[Opening ENTRIES PROVIDED section]

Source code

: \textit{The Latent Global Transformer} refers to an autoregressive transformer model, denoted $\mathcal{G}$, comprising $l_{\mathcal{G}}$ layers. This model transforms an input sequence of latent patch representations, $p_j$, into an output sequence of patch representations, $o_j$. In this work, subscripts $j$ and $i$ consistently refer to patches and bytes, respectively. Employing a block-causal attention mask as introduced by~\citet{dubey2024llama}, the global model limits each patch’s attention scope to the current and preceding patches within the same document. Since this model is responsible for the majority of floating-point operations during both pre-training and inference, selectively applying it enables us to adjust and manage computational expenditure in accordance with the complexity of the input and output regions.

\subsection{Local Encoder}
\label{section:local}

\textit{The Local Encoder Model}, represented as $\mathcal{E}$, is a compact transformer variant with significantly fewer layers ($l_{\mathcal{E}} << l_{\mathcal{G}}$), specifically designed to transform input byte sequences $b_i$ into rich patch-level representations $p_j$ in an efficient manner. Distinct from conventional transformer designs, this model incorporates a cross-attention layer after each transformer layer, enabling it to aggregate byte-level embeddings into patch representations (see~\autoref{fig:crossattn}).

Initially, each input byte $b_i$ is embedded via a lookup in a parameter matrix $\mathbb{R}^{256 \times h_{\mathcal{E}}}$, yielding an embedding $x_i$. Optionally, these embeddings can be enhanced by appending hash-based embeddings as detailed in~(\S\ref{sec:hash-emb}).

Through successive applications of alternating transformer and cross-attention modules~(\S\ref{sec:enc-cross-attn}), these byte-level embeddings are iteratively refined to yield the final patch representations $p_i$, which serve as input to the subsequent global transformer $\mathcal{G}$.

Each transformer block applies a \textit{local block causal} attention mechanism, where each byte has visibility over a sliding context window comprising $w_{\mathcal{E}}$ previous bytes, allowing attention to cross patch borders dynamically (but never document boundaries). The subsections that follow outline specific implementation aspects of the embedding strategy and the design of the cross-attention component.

[Closing ENTRIES PROVIDED section]

• [TASK OBJECTIVE]
Every record above must be duplicated exactly.

• [ANSWER BELOW]
Source code

: \textit{The Latent Global Transformer} refers to an autoregressive transformer model, denoted $\mathcal{G}$, comprising $l_{\mathcal{G}}$ layers. This model transforms an input sequence of latent patch representations, $p_j$, into an output sequence of patch representations, $o_j$. In this work, subscripts $j$ and $i$ consistently refer to patches and bytes, respectively. Employing a block-causal attention mask as introduced by~\citet{dubey2024llama}, the global model limits each patch’s attention scope to the current and preceding patches within the same document. Since this model is responsible for the majority of floating-point operations during both pre-training and inference, selectively applying it enables us to adjust and manage computational expenditure in accordance with the complexity of the input and output regions.

\subsection{Local Encoder}
\label{section:local}

\textit{The Local Encoder Model}, represented as $\mathcal{E}$, is a compact transformer variant with significantly fewer layers ($l_{\mathcal{E}} << l_{\mathcal{G}}$), specifically designed to transform input byte sequences $b_i$ into rich patch-level representations $p_j$ in an efficient manner. Distinct from conventional transformer designs, this model incorporates a cross-attention layer after each transformer layer, enabling it to aggregate byte-level embeddings into patch representations (see~\autoref{fig:crossattn}).

Initially, each input byte $b_i$ is embedded via a lookup in a parameter matrix $\mathbb{R}^{256 \times h_{\mathcal{E}}}$, yielding an embedding $x_i$. Optionally, these embeddings can be enhanced by appending hash-based embeddings as detailed in~(\S\ref{sec:hash-emb}).

Through successive applications of alternating transformer and cross-attention modules~(\S\ref{sec:enc-cross-attn}), these byte-level embeddings are iteratively refined to yield the final patch representations $p_i$, which serve as input to the subsequent global transformer $\mathcal{G}$.

Each transformer block applies a \textit{local block causal} attention mechanism, where each byte has visibility over a sliding context window comprising $w_{\mathcal{E}}$ previous bytes, allowing attention to cross patch borders dynamically (but never document boundaries). The subsections that follow outline specific implementation aspects of the embedding strategy and the design of the cross-attention component.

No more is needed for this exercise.